SP önceki seçimde Millet İttifakı içindeydi. Meclis'teki kazancı birisi istifa eden iki milletvekili olurken partinin oyları artmadı. İttifak içi oy hareketliliğinin yüksek olduğu düşünülürse SP'nin CHP ve İP'ten oy alması neredeyse imkânsız. Bir yandan ne kadar Erdoğan karşıtı olsa bile Millî Görüş hareketinin, CHP ve İP seçmeni nezdinde tercih edilir konuma gelmesi mümkün görünmüyor. Diğer yandan CHP'nin söylem ve ittifakı içerisinde olmanın kendisi bile, SP'nin AK Parti'den ayrılabilecek muhafazakâr seçmeni çekmesini engelliyor. Kılıçdaroğlu'nun "dindarlarla helalleşme" söylemi de sadece CHP'ye muhafazakâr seçmen yanında meşruiyet katar; SP'ye bir getirisi olmaz. Sebebi basit.

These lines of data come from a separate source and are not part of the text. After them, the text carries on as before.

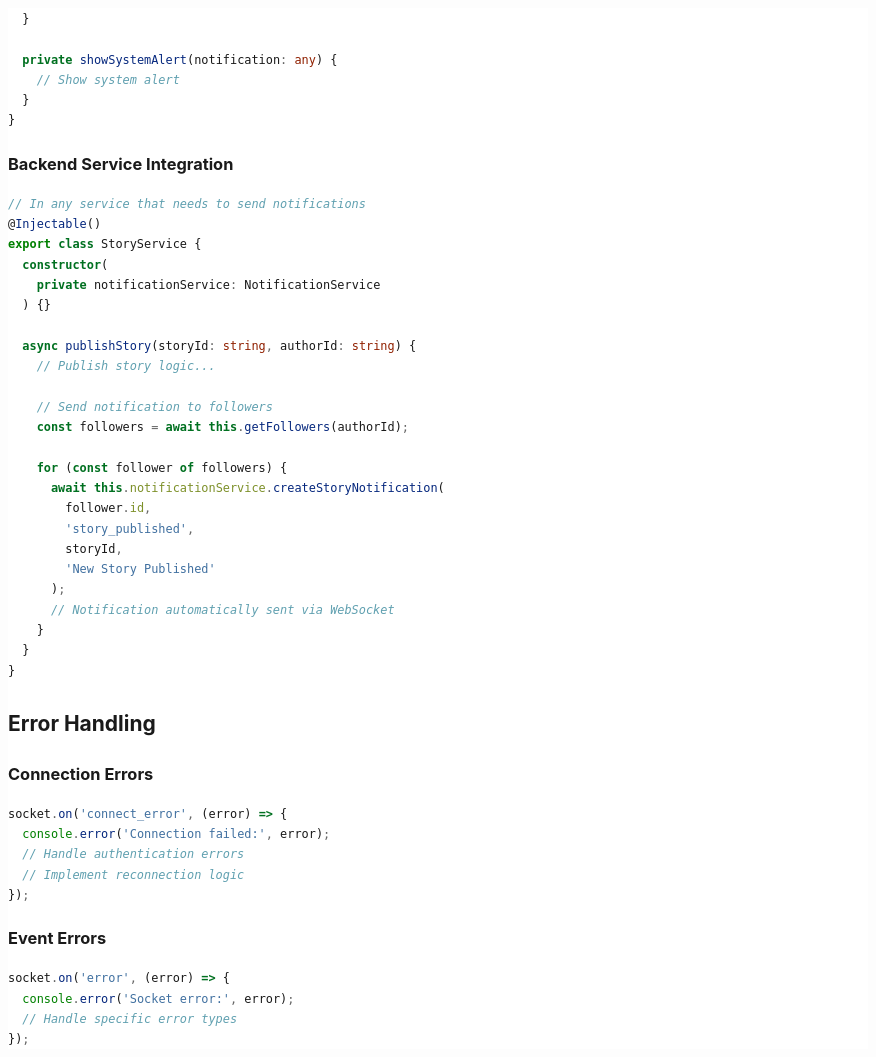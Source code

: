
 ```typescript
  }

  private showSystemAlert(notification: any) {
    // Show system alert
  }
}
```

### Backend Service Integration

```typescript
// In any service that needs to send notifications
@Injectable()
export class StoryService {
  constructor(
    private notificationService: NotificationService
  ) {}

  async publishStory(storyId: string, authorId: string) {
    // Publish story logic...
    
    // Send notification to followers
    const followers = await this.getFollowers(authorId);
    
    for (const follower of followers) {
      await this.notificationService.createStoryNotification(
        follower.id,
        'story_published',
        storyId,
        'New Story Published'
      );
      // Notification automatically sent via WebSocket
    }
  }
}
```

## Error Handling

### Connection Errors
```typescript
socket.on('connect_error', (error) => {
  console.error('Connection failed:', error);
  // Handle authentication errors
  // Implement reconnection logic
});
```

### Event Errors
```typescript
socket.on('error', (error) => {
  console.error('Socket error:', error);
  // Handle specific error types
});
```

CHP önderliğindeki Millet İttifakı ile birlikte hareket ettiğinde oylar SP'ye doğru hareketlenmiyor, İP'e yöneliyor.
Hatta "liberal" söylemlerine rağmen aynı şey GP ve DEVA için de geçerli. Aslında Millî Görüş ideolojisi SP'yi dış politika ve milli bağımsızlık konularında Cumhur İttifakı'na yaklaştırıyor. Cumhurbaşkanlığı sisteminde güncelleme konusunda anlaşılması durumunda diğer farklılaşan konular Bahçeli'nin bahsettiği "ittifak içinde olma ancak muhalefet olmayı koruma" durumu ile yönetilebilir. Yine, Cumhur İttifakı içerisinde olması durumunda SP ile AK Parti arasında oy hareketliliği yaşanabilir. Bu da hem Meclis'te daha çok sandalye hem de oyların artışı demek. SP'nin Cumhur İttifakı'na katılmasının Kürt seçmene olumlu bir sembolik mesaj göndermesi söz konusu olur. Ezcümle, CHP'nin politikalarını ve söylemlerini belirlediği Millet İttifakı içinde yer almak Millî Görüş siyasetçileri için sonradan açıklanması zor bir miras olabilir. Hem rasyonel kazanç çetelesi hem de kimlik-ideoloji tercihleri açısından...
[Sabah, 13 Kasım 2021].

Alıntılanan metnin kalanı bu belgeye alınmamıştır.